A circle is the set of all points the SAME distance from the centre. Centred at the origin $(0, 0)$, a point $(x, y)$ on the circle of radius $r$ satisfies $x^2 + y^2 = r^2$ (Pythagoras). For $x^2 + y^2 = 49$: what is $r$? Where does the circle cross the $x$-axis and the $y$-axis?

Record your answer in your workbook.

The Big Idea

+5 XP

The equation $x^2 + y^2 = r^2$ is just Pythagoras' theorem in disguise.
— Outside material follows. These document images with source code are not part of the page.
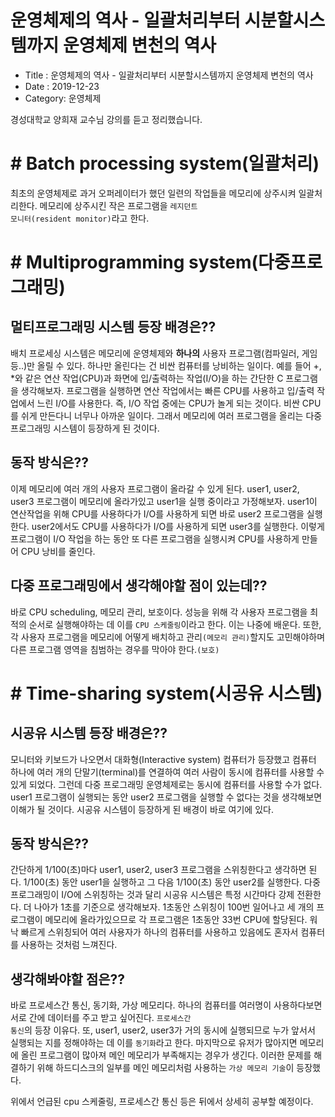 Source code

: # 운영체제의 역사 - 일괄처리부터 시분할시스템까지 운영체제 변천의 역사

- Title : 운영체제의 역사 - 일괄처리부터 시분할시스템까지 운영체제 변천의 역사
- Date : 2019-12-23
- Category: 운영체제

경성대학교 양희재 교수님 강의를 듣고 정리했습니다.

# # Batch processing system(일괄처리)

최초의 운영체제로 과거 오퍼레이터가 했던 일련의 작업들을 <span class="clr-note">메모리에 상주시켜 일괄처리</span>한다. 메모리에 상주시킨 작은 프로그램을 <code class="codetainer">레지던트 모니터(resident monitor)</code>라고 한다.

# # Multiprogramming system(다중프로그래밍)

## 멀티프로그래밍 시스템 등장 배경은??

배치 프로세싱 시스템은 메모리에 운영체제와 **하나의** 사용자 프로그램(컴파일러, 게임 등..)만 올릴 수 있다. 하나만 올린다는 건 비싼 컴퓨터를 낭비하는 일이다. 예를 들어 +, \*와 같은 연산 작업(CPU)과 화면에 입/출력하는 작업(I/O)을 하는 간단한 C 프로그램을 생각해보자. 프로그램을 실행하면 연산 작업에서는 빠른 CPU를 사용하고 입/출력 작업에서 느린 I/O를 사용한다. 즉, I/O 작업 중에는 CPU가 놀게 되는 것이다. 비싼 CPU를 쉬게 만든다니 너무나 아까운 일이다. 그래서 메모리에 여러 프로그램을 올리는 다중 프로그래밍 시스템이 등장하게 된 것이다.

## 동작 방식은??

이제 메모리에 여러 개의 사용자 프로그램이 올라갈 수 있게 된다. user1, user2, user3 프로그램이 메모리에 올라가있고 user1을 실행 중이라고 가정해보자. user1이 연산작업을 위해 CPU를 사용하다가 I/O를 사용하게 되면 바로 user2 프로그램을 실행한다. user2에서도 CPU를 사용하다가 I/O를 사용하게 되면 user3를 실행한다. 이렇게 프로그램이 I/O 작업을 하는 동안 또 다른 프로그램을 실행시켜 CPU를 사용하게 만들어 CPU 낭비를 줄인다.

## 다중 프로그래밍에서 생각해야할 점이 있는데??

바로 <span class="clr-note">CPU scheduling, 메모리 관리, 보호</span>이다. 성능을 위해 각 사용자 프로그램을 최적의 순서로 실행해야하는 데 이를 <code class="codetainer">CPU 스케줄링</code>이라고 한다. 이는 나중에 배운다. 또한, 각 사용자 프로그램을 메모리에 어떻게 배치하고 관리<code class="codetainer">(메모리 관리)</code>할지도 고민해야하며 다른 프로그램 영역을 침범하는 경우를 막아야 한다.<code class="codetainer">(보호)</code>

# # Time-sharing system(시공유 시스템)

## 시공유 시스템 등장 배경은??

모니터와 키보드가 나오면서 대화형(Interactive system) 컴퓨터가 등장했고 컴퓨터 하나에 여러 개의 단말기(terminal)를 연결하여 여러 사람이 동시에 컴퓨터를 사용할 수 있게 되었다. 그런데 다중 프로그래밍 운영체제로는 동시에 컴퓨터를 사용할 수가 없다. user1 프로그램이 실행되는 동안 user2 프로그램을 실행할 수 없다는 것을 생각해보면 이해가 될 것이다. 시공유 시스템이 등장하게 된 배경이 바로 여기에 있다.

## 동작 방식은??

간단하게 1/100(초)마다 user1, user2, user3 프로그램을 스위칭한다고 생각하면 된다. 1/100(초) 동안 user1을 실행하고 그 다음 1/100(초) 동안 user2를 실행한다. 다중 프로그래밍이 I/O에 스위칭하는 것과 달리 시공유 시스템은 특정 시간마다 강제 전환한다. 더 나아가 1초를 기준으로 생각해보자. 1초동안 스위칭이 100번 일어나고 세 개의 프로그램이 메모리에 올라가있으므로 각 프로그램은 1초동안 33번 CPU에 할당된다. 워낙 빠르게 스위칭되어 여러 사용자가 하나의 컴퓨터를 사용하고 있음에도 혼자서 컴퓨터를 사용하는 것처럼 느껴진다.

## 생각해봐야할 점은??

바로 <span class="clr-note">프로세스간 통신, 동기화, 가상 메모리</span>다. 하나의 컴퓨터를 여러명이 사용하다보면 서로 간에 데이터를 주고 받고 싶어진다. <code class="codetainer">프로세스간 통신</code>의 등장 이유다. 또, user1, user2, user3가 거의 동시에 실행되므로 누가 앞서서 실행되는 지를 정해야하는 데 이를 <code class="codetainer">동기화</code>라고 한다. 마지막으로 유저가 많아지면 메모리에 올린 프로그램이 많아져 메인 메모리가 부족해지는 경우가 생긴다. 이러한 문제를 해결하기 위해 하드디스크의 일부를 메인 메모리처럼 사용하는 <code class="codetainer">가상 메모리 기술</code>이 등장했다.

위에서 언급된 cpu 스케줄링, 프로세스간 통신 등은 뒤에서 상세히 공부할 예정이다.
Every point $(x, y)$ at distance $r$ from the origin sits on the circle.

The red circle $x^2 + y^2 = 25$ has $r^2 = 25$, so $r = 5$. Centre $(0, 0)$. The circle crosses the axes at $(5, 0)$, $(-5, 0)$, $(0, 5)$, $(0, -5)$. Note: $r$ is the SQUARE ROOT of the number on the right — not the number itself.

$x^2 + y^2 = r^2$ — centre $(0, 0)$, radius $r$.

Right side is $r^2$

Take $\sqrt{}$ to get the actual radius.

Centre at origin

When no shifts appear, centre is $(0, 0)$.

Both terms squared

$x^2$ AND $y^2$, with equal coefficients of $+1$.

What You'll Master

objectives

Know

$x^2 + y^2 = r^2$ is a circle centred at $(0, 0)$ with radius $r$
The right side is $r^2$, so take the square root to get $r$
The circle crosses the axes at $(\pm r, 0)$ and $(0, \pm r)$

Understand

Why the equation comes from Pythagoras: $x^2 + y^2 = r^2$ measures squared distance from the origin
Why we need both $x^2$ and $y^2$ (one would give a parabola, not a circle)
How to recognise a circle equation versus a parabola equation

Can Do

Read the radius and centre from an equation
Sketch a circle given its equation
Test whether a given point lies on a circle

Words You Need

vocabulary

CircleThe set of all points a fixed distance from a fixed centre.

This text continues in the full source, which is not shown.